Headlines: Jan. 26, 2024

· The Pulse
  • Edmonton Transit Service announced that mid-winter service changes will take effect Feb. 4. The changes include service improvements on routes 56, 500X, 509, and 902, which were funded as part of the fall budget adjustment. ETS is also introducing a new route, 926, which will connect Lewis Farms Transit Centre to Stillwater and replace On Demand Transit service in some neighbourhoods. ETS service adjustments happen five times a year.
  • Bezhani Sarvar, the security guard arrested in connection with an attack at Edmonton City Hall on Jan. 23, is being held at a maximum security unit in the Edmonton Remand Centre. He briefly appeared in court by video on Jan. 25, but his defence lawyer requested more time to prepare for his bail hearing. He is scheduled to appear in court again on Feb. 2. City hall remained closed to the public as workers repaired damages, and no reopening date has been announced. The mayor and several councillors said there will a conversation going forward about balancing safety and accessibility at city hall.
  • Postmedia opinion columnist Keith Gerein suggested the attack at Edmonton City Hall reflects a broader trend of violence in political spaces, which is becoming more "inevitable" given the "degeneracy of our discourse." He notes that the current council, which includes more women and people who are visible minorities than any previous council, "has been targeted with far more threats and horrific insults" than any past group. "No matter the agenda of one attacker," Gerein wrote, "this has to be a wake-up call that our democracy is becoming as fragile as the North Saskatchewan River ice in March."
  • The City of Edmonton appears to be complying with a request from Municipal Affairs Minister Ric McIver to send the province details about all of its contracts with the federal government. McIver sent the same the request to all cities and towns in Alberta in December, telling them the goal is to document the "scope and scale" of the agreements in order to make better deals with the Canadian government. Mayor Amarjeet Sohi's office told Postmedia the mayor has asked administration to compile the information, and the city intends to respond to McIver by the Jan. 31 deadline. Alberta Municipalities and Rural Municipalities of Alberta, advocacy bodies representing municipalities across the province, have both questioned the province's unusual request. Analyst Jason Markusoff wrote that the province could be gearing up to introduce legislation similar to Quebec's An Act Respecting the Ministère du conseil executif, which prohibits municipalities from entering into agreements with the federal government without authorization from the province.

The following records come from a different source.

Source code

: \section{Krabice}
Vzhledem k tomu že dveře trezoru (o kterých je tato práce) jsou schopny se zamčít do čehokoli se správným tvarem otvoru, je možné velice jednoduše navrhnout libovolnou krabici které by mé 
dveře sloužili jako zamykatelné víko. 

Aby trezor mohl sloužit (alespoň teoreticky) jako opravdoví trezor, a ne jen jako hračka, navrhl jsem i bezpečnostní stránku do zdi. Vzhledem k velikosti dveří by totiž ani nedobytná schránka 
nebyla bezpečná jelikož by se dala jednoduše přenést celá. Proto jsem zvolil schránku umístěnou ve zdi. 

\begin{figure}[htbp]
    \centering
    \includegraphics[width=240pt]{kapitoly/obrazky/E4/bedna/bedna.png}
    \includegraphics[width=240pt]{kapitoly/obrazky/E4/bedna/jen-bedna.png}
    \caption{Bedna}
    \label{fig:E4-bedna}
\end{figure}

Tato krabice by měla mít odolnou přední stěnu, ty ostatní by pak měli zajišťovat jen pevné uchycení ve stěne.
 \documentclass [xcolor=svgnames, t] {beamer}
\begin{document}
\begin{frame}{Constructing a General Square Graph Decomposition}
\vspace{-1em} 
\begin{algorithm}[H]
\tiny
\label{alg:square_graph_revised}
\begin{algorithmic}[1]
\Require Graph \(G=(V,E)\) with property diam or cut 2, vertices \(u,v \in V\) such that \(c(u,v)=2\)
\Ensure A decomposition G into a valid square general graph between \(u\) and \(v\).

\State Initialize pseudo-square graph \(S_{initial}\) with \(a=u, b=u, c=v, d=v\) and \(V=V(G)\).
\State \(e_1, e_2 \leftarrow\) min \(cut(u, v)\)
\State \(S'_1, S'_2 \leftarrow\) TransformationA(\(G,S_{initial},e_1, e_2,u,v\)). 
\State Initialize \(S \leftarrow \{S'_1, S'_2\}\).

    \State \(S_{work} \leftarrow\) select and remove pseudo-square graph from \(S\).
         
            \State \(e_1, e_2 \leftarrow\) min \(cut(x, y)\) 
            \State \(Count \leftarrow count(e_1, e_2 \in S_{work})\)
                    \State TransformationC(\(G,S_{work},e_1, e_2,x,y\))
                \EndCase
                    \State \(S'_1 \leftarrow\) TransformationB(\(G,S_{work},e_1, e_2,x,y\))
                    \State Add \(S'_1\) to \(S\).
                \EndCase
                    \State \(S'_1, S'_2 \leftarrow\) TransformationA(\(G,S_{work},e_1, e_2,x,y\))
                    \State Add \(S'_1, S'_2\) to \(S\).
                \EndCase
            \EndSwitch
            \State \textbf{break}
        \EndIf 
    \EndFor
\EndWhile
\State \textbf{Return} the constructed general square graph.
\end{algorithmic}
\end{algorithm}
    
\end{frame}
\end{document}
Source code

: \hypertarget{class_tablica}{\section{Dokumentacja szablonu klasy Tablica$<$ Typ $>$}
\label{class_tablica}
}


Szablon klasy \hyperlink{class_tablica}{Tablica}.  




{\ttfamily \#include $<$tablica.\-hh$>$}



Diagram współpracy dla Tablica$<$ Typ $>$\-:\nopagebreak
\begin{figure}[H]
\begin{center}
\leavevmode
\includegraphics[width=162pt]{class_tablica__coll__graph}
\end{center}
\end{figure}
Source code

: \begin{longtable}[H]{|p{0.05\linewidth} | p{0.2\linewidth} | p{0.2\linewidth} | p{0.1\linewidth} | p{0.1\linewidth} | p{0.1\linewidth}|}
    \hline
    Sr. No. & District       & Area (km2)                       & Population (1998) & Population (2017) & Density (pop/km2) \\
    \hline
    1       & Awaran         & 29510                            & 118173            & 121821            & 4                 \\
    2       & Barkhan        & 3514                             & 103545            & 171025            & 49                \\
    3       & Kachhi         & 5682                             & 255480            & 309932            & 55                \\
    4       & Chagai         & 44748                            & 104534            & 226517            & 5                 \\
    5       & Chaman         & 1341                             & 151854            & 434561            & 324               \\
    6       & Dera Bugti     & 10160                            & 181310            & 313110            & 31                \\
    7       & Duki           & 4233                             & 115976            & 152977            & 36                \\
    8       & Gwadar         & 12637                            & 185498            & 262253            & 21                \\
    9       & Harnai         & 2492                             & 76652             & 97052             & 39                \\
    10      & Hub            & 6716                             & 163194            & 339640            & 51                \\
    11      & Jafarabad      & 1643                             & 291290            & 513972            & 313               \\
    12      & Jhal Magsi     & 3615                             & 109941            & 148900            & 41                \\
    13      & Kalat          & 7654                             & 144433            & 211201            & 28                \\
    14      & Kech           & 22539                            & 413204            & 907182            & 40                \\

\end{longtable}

  • Only 24.1% of Albertans have gotten their annual flu shot this season, down from 37% in 2021-2022, which puts the province on track to have its lowest flu vaccination rate since 2012-13. The flu vaccination rate is 61% among seniors aged 65-70, far lower than the national average of 74% over the last four years. Meanwhile, only 16.4% of Albertans have gotten the latest COVID-19 shot. Experts say the trend puts strain on hospitals, and some say it may be the result of vaccine messaging being less effective than in recent years. In December, The Globe and Mail obtained documents showing the province directed Alberta Health Services to remove messaging about COVID-19 and the flu from public health advertisements this season.
  • Shoppers Drug Mart has announced plans to open 44 additional "pharmacy care clinics" across Alberta in 2024, including in Edmonton, Sherwood Park, and Spruce Grove. The expansion will bring the number of pharmacy care clinics in Alberta Shoppers Drug Mart locations to 103. The Alberta government celebrated the $77-million investment, while some critics questioned the promotion of pharmacies as alternatives to primary care. NDP leader Rachel Notley said that while Shoppers Drug Mart's expansion may be helpful, it is "not in any way, shape, or form" a replacement for increased access to public health care from doctors and nurses.
  • An Edmonton-based research team led by Jen Beverly is among the 12 recipients of a combined $6-million federal investment through the Research and Knowledge Initiative, which is supporting research projects that address housing and infrastructure challenges. Beverly, a professor in the University of Alberta Faculty of Agricultural, Life and Environmental Sciences, is looking to help communities manage infrastructure needs, emergency responses, and wildfire evacuations.